>>>
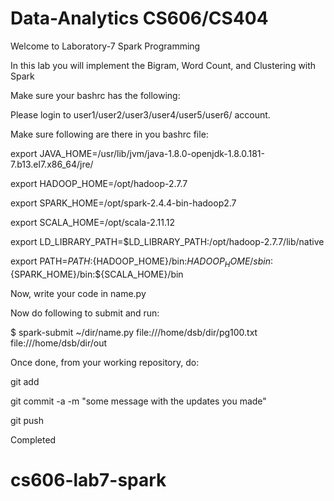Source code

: # Data-Analytics CS606/CS404

Welcome to Laboratory-7 Spark Programming

In this lab you will implement the Bigram, Word Count, and Clustering with Spark

Make sure your bashrc has the following:


Please login to user1/user2/user3/user4/user5/user6/ account.

Make sure following are there in you bashrc file:

export JAVA_HOME=/usr/lib/jvm/java-1.8.0-openjdk-1.8.0.181-7.b13.el7.x86_64/jre/

export HADOOP_HOME=/opt/hadoop-2.7.7

export SPARK_HOME=/opt/spark-2.4.4-bin-hadoop2.7

export SCALA_HOME=/opt/scala-2.11.12

export LD_LIBRARY_PATH=$LD_LIBRARY_PATH:/opt/hadoop-2.7.7/lib/native

export PATH=${PATH}:${HADOOP_HOME}/bin:${HADOOP_HOME}/sbin:${SPARK_HOME}/bin:${SCALA_HOME}/bin

Now, write your code in name.py

Now do following to submit and run: 

$ spark-submit ~/dir/name.py file:///home/dsb/dir/pg100.txt file:///home/dsb/dir/out

Once done, from your working repository, do:

git add

git commit -a -m "some message with the updates you made"

git push

Completed
# cs606-lab7-spark

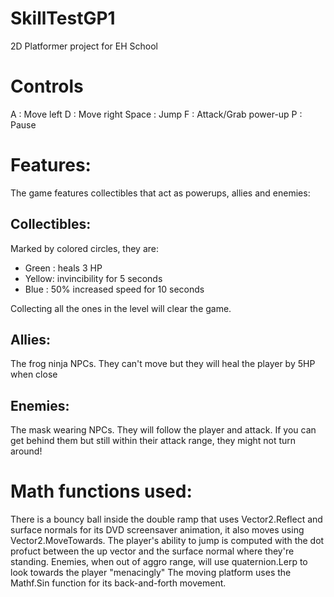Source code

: # SkillTestGP1
2D Platformer project for EH School

# Controls
A		: Move left
D		: Move right
Space	: Jump
F		: Attack/Grab power-up
P		: Pause

# Features:
The game features collectibles that act as powerups, allies and enemies:

## Collectibles:
Marked by colored circles, they are:
- Green	: heals 3 HP
- Yellow: invincibility for 5 seconds
- Blue	: 50% increased speed for 10 seconds

Collecting all the ones in the level will clear the game.

## Allies:
The frog ninja NPCs. They can't move but they will heal the player by 5HP when close

## Enemies:
The mask wearing NPCs. They will follow the player and attack. 
If you can get behind them but still within their attack range, they might not turn around!

# Math functions used:
There is a bouncy ball inside the double ramp that uses Vector2.Reflect and surface normals for its DVD screensaver animation,
it also moves using Vector2.MoveTowards.
The player's ability to jump is computed with the dot profuct between the up vector and the surface normal where they're standing.
Enemies, when out of aggro range, will use quaternion.Lerp to look towards the player "menacingly"
The moving platform uses the Mathf.Sin function for its back-and-forth movement.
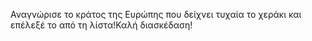 Αναγνώρισε το κράτος της Ευρώπης που δείχνει τυχαία το χεράκι και επέλεξέ το από τη λίστα!Καλή διασκέδαση!
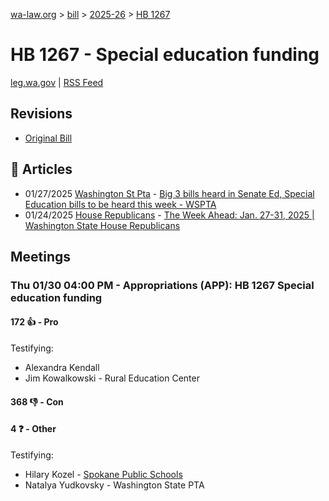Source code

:[wa-law.org](/) > [bill](/bill/) > [2025-26](/bill/2025-26/) > [HB 1267](/bill/2025-26/hb/1267/)

# HB 1267 - Special education funding
[leg.wa.gov](https://app.leg.wa.gov/billsummary?BillNumber=1267&Year=2025&Initiative=false) | [RSS Feed](./rss.xml)

## Revisions
* [Original Bill](1/)

## 📰 Articles
* 01/27/2025 [Washington St Pta](/org/washington_st_pta/) - [Big 3 bills heard in Senate Ed, Special Education bills to be heard this week - WSPTA](https://www.wastatepta.org/2025session-week3/#:~:text=HB%201267)
* 01/24/2025 [House Republicans](/org/house_republicans/) - [The Week Ahead: Jan. 27-31, 2025 | Washington State House Republicans](https://houserepublicans.wa.gov/week/the-week-ahead-jan-27-31-2025/#:~:text=HB%201267)

## Meetings
### Thu 01/30 04:00 PM - Appropriations (APP): HB 1267 Special education funding
#### 172 👍 - Pro
Testifying:
* Alexandra Kendall
* Jim Kowalkowski - Rural Education Center

#### 368 👎 - Con

#### 4 ❓ - Other
Testifying:
* Hilary Kozel - [Spokane Public Schools](/org/spokane_public_schools/)
* Natalya Yudkovsky - Washington State PTA
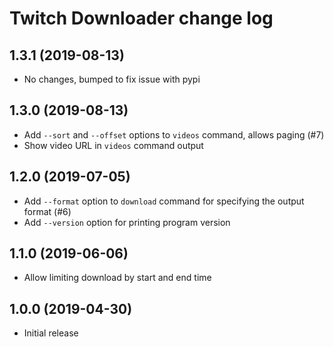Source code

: Twitch Downloader change log
============================

1.3.1 (2019-08-13)
------------------

* No changes, bumped to fix issue with pypi

1.3.0 (2019-08-13)
------------------

* Add `--sort` and `--offset` options to `videos` command, allows paging (#7)
* Show video URL in `videos` command output

1.2.0 (2019-07-05)
------------------

* Add `--format` option to `download` command for specifying the output format (#6)
* Add `--version` option for printing program version

1.1.0 (2019-06-06)
------------------

* Allow limiting download by start and end time

1.0.0 (2019-04-30)
------------------

* Initial release
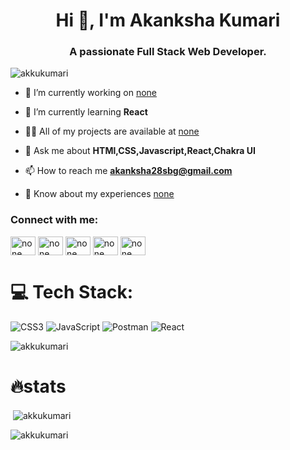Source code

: 

<h1 align="center">Hi 👋, I'm Akanksha Kumari</h1>
<h3 align="center">A passionate Full Stack Web Developer.</h3>

<p align="left"> <img src="https://komarev.com/ghpvc/?username=akkukumari&label=Profile%20views&color=0e75b6&style=flat" alt="akkukumari" /> </p>

- 🔭 I’m currently working on [none](none)

- 🌱 I’m currently learning **React**

- 👨‍💻 All of my projects are available at [none](none)

- 💬 Ask me about **HTMl,CSS,Javascript,React,Chakra UI**

- 📫 How to reach me **akanksha28sbg@gmail.com**

- 📄 Know about my experiences [none](none)

<h3 align="left">Connect with me:</h3>
<p align="left">
<a href="https://codepen.io/none" target="blank"><img align="center" src="https://raw.githubusercontent.com/rahuldkjain/github-profile-readme-generator/master/src/images/icons/Social/codepen.svg" alt="none" height="30" width="40" /></a>
<a href="https://linkedin.com/in/none" target="blank"><img align="center" src="https://raw.githubusercontent.com/rahuldkjain/github-profile-readme-generator/master/src/images/icons/Social/linked-in-alt.svg" alt="none" height="30" width="40" /></a>
<a href="https://codesandbox.com/none" target="blank"><img align="center" src="https://raw.githubusercontent.com/rahuldkjain/github-profile-readme-generator/master/src/images/icons/Social/codesandbox.svg" alt="none" height="30" width="40" /></a>
<a href="https://instagram.com/none" target="blank"><img align="center" src="https://raw.githubusercontent.com/rahuldkjain/github-profile-readme-generator/master/src/images/icons/Social/instagram.svg" alt="none" height="30" width="40" /></a>
<a href="https://www.leetcode.com/none" target="blank"><img align="center" src="https://raw.githubusercontent.com/rahuldkjain/github-profile-readme-generator/master/src/images/icons/Social/leet-code.svg" alt="none" height="30" width="40" /></a>
</p>

# 💻 Tech Stack:
![CSS3](https://img.shields.io/badge/css3-%231572B6.svg?style=for-the-badge&logo=css3&logoColor=white)
![JavaScript](https://img.shields.io/badge/javascript-%23323330.svg?style=for-the-badge&logo=javascript&logoColor=%23F7DF1E)
![Postman](https://img.shields.io/badge/Postman-FF6C37?style=for-the-badge&logo=postman&logoColor=white)
![React](https://img.shields.io/badge/React-20232A?style=for-the-badge&logo=react&logoColor=61DAFB)

<p><img align="left" src="https://github-readme-stats.vercel.app/api/top-langs?username=akkukumari&show_icons=true&locale=en&layout=compact" alt="akkukumari" /></p><br>

# 🔥stats
<p>&nbsp;<img align="center" src="https://github-readme-stats.vercel.app/api?username=akkukumari&show_icons=true&locale=en" alt="akkukumari" /></p>

<p><img align="center" src="https://github-readme-streak-stats.herokuapp.com/?user=akkukumari&" alt="akkukumari" /></p>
<<<
- **Problem description**: Return the material exactly as written, except for any pictures it holds.

- **Answer section**:
Source code

: # Data-Analytics CS606/CS404

Welcome to Laboratory-7 Spark Programming

In this lab you will implement the Bigram, Word Count, and Clustering with Spark

Make sure your bashrc has the following:


Please login to user1/user2/user3/user4/user5/user6/ account.

Make sure following are there in you bashrc file:

export JAVA_HOME=/usr/lib/jvm/java-1.8.0-openjdk-1.8.0.181-7.b13.el7.x86_64/jre/

export HADOOP_HOME=/opt/hadoop-2.7.7

export SPARK_HOME=/opt/spark-2.4.4-bin-hadoop2.7

export SCALA_HOME=/opt/scala-2.11.12

export LD_LIBRARY_PATH=$LD_LIBRARY_PATH:/opt/hadoop-2.7.7/lib/native

export PATH=${PATH}:${HADOOP_HOME}/bin:${HADOOP_HOME}/sbin:${SPARK_HOME}/bin:${SCALA_HOME}/bin

Now, write your code in name.py

Now do following to submit and run: 

$ spark-submit ~/dir/name.py file:///home/dsb/dir/pg100.txt file:///home/dsb/dir/out

Once done, from your working repository, do:

git add

git commit -a -m "some message with the updates you made"

git push

Completed
# cs606-lab7-spark

Source code

: # SkillTestGP1
2D Platformer project for EH School

# Controls
A		: Move left
D		: Move right
Space	: Jump
F		: Attack/Grab power-up
P		: Pause

# Features:
The game features collectibles that act as powerups, allies and enemies:

## Collectibles:
Marked by colored circles, they are:
- Green	: heals 3 HP
- Yellow: invincibility for 5 seconds
- Blue	: 50% increased speed for 10 seconds

Collecting all the ones in the level will clear the game.

## Allies:
The frog ninja NPCs. They can't move but they will heal the player by 5HP when close

## Enemies:
The mask wearing NPCs. They will follow the player and attack. 
If you can get behind them but still within their attack range, they might not turn around!

# Math functions used:
There is a bouncy ball inside the double ramp that uses Vector2.Reflect and surface normals for its DVD screensaver animation,
it also moves using Vector2.MoveTowards.
The player's ability to jump is computed with the dot profuct between the up vector and the surface normal where they're standing.
Enemies, when out of aggro range, will use quaternion.Lerp to look towards the player "menacingly"
The moving platform uses the Mathf.Sin function for its back-and-forth movement.
 Αναγνώρισε το κράτος της Ευρώπης που δείχνει τυχαία το χεράκι και επέλεξέ το από τη λίστα!Καλή διασκέδαση!
Source code

:[wa-law.org](/) > [bill](/bill/) > [2025-26](/bill/2025-26/) > [HB 1267](/bill/2025-26/hb/1267/)

# HB 1267 - Special education funding
[leg.wa.gov](https://app.leg.wa.gov/billsummary?BillNumber=1267&Year=2025&Initiative=false) | [RSS Feed](./rss.xml)

## Revisions
* [Original Bill](1/)

## 📰 Articles
* 01/27/2025 [Washington St Pta](/org/washington_st_pta/) - [Big 3 bills heard in Senate Ed, Special Education bills to be heard this week - WSPTA](https://www.wastatepta.org/2025session-week3/#:~:text=HB%201267)
* 01/24/2025 [House Republicans](/org/house_republicans/) - [The Week Ahead: Jan. 27-31, 2025 | Washington State House Republicans](https://houserepublicans.wa.gov/week/the-week-ahead-jan-27-31-2025/#:~:text=HB%201267)

## Meetings
### Thu 01/30 04:00 PM - Appropriations (APP): HB 1267 Special education funding
#### 172 👍 - Pro
Testifying:
* Alexandra Kendall
* Jim Kowalkowski - Rural Education Center

#### 368 👎 - Con

#### 4 ❓ - Other
Testifying:
* Hilary Kozel - [Spokane Public Schools](/org/spokane_public_schools/)
* Natalya Yudkovsky - Washington State PTA
Source code

: Twitch Downloader change log
============================

1.3.1 (2019-08-13)
------------------

* No changes, bumped to fix issue with pypi

1.3.0 (2019-08-13)
------------------

* Add `--sort` and `--offset` options to `videos` command, allows paging (#7)
* Show video URL in `videos` command output

1.2.0 (2019-07-05)
------------------

* Add `--format` option to `download` command for specifying the output format (#6)
* Add `--version` option for printing program version

1.1.0 (2019-06-06)
------------------

* Allow limiting download by start and end time

1.0.0 (2019-04-30)
------------------

* Initial release
Source code

: 

<h1 align="center">Hi 👋, I'm Akanksha Kumari</h1>
<h3 align="center">A passionate Full Stack Web Developer.</h3>

<p align="left"> <img src="https://komarev.com/ghpvc/?username=akkukumari&label=Profile%20views&color=0e75b6&style=flat" alt="akkukumari" /> </p>

- 🔭 I’m currently working on [none](none)

- 🌱 I’m currently learning **React**

- 👨‍💻 All of my projects are available at [none](none)

- 💬 Ask me about **HTMl,CSS,Javascript,React,Chakra UI**

- 📫 How to reach me **akanksha28sbg@gmail.com**

- 📄 Know about my experiences [none](none)

<h3 align="left">Connect with me:</h3>
<p align="left">
<a href="https://codepen.io/none" target="blank"><img align="center" src="https://raw.githubusercontent.com/rahuldkjain/github-profile-readme-generator/master/src/images/icons/Social/codepen.svg" alt="none" height="30" width="40" /></a>
<a href="https://linkedin.com/in/none" target="blank"><img align="center" src="https://raw.githubusercontent.com/rahuldkjain/github-profile-readme-generator/master/src/images/icons/Social/linked-in-alt.svg" alt="none" height="30" width="40" /></a>
<a href="https://codesandbox.com/none" target="blank"><img align="center" src="https://raw.githubusercontent.com/rahuldkjain/github-profile-readme-generator/master/src/images/icons/Social/codesandbox.svg" alt="none" height="30" width="40" /></a>
<a href="https://instagram.com/none" target="blank"><img align="center" src="https://raw.githubusercontent.com/rahuldkjain/github-profile-readme-generator/master/src/images/icons/Social/instagram.svg" alt="none" height="30" width="40" /></a>
<a href="https://www.leetcode.com/none" target="blank"><img align="center" src="https://raw.githubusercontent.com/rahuldkjain/github-profile-readme-generator/master/src/images/icons/Social/leet-code.svg" alt="none" height="30" width="40" /></a>
</p>

# 💻 Tech Stack:
![CSS3](https://img.shields.io/badge/css3-%231572B6.svg?style=for-the-badge&logo=css3&logoColor=white)
![JavaScript](https://img.shields.io/badge/javascript-%23323330.svg?style=for-the-badge&logo=javascript&logoColor=%23F7DF1E)
![Postman](https://img.shields.io/badge/Postman-FF6C37?style=for-the-badge&logo=postman&logoColor=white)
![React](https://img.shields.io/badge/React-20232A?style=for-the-badge&logo=react&logoColor=61DAFB)

<p><img align="left" src="https://github-readme-stats.vercel.app/api/top-langs?username=akkukumari&show_icons=true&locale=en&layout=compact" alt="akkukumari" /></p><br>

# 🔥stats
<p>&nbsp;<img align="center" src="https://github-readme-stats.vercel.app/api?username=akkukumari&show_icons=true&locale=en" alt="akkukumari" /></p>

<p><img align="center" src="https://github-readme-streak-stats.herokuapp.com/?user=akkukumari&" alt="akkukumari" /></p>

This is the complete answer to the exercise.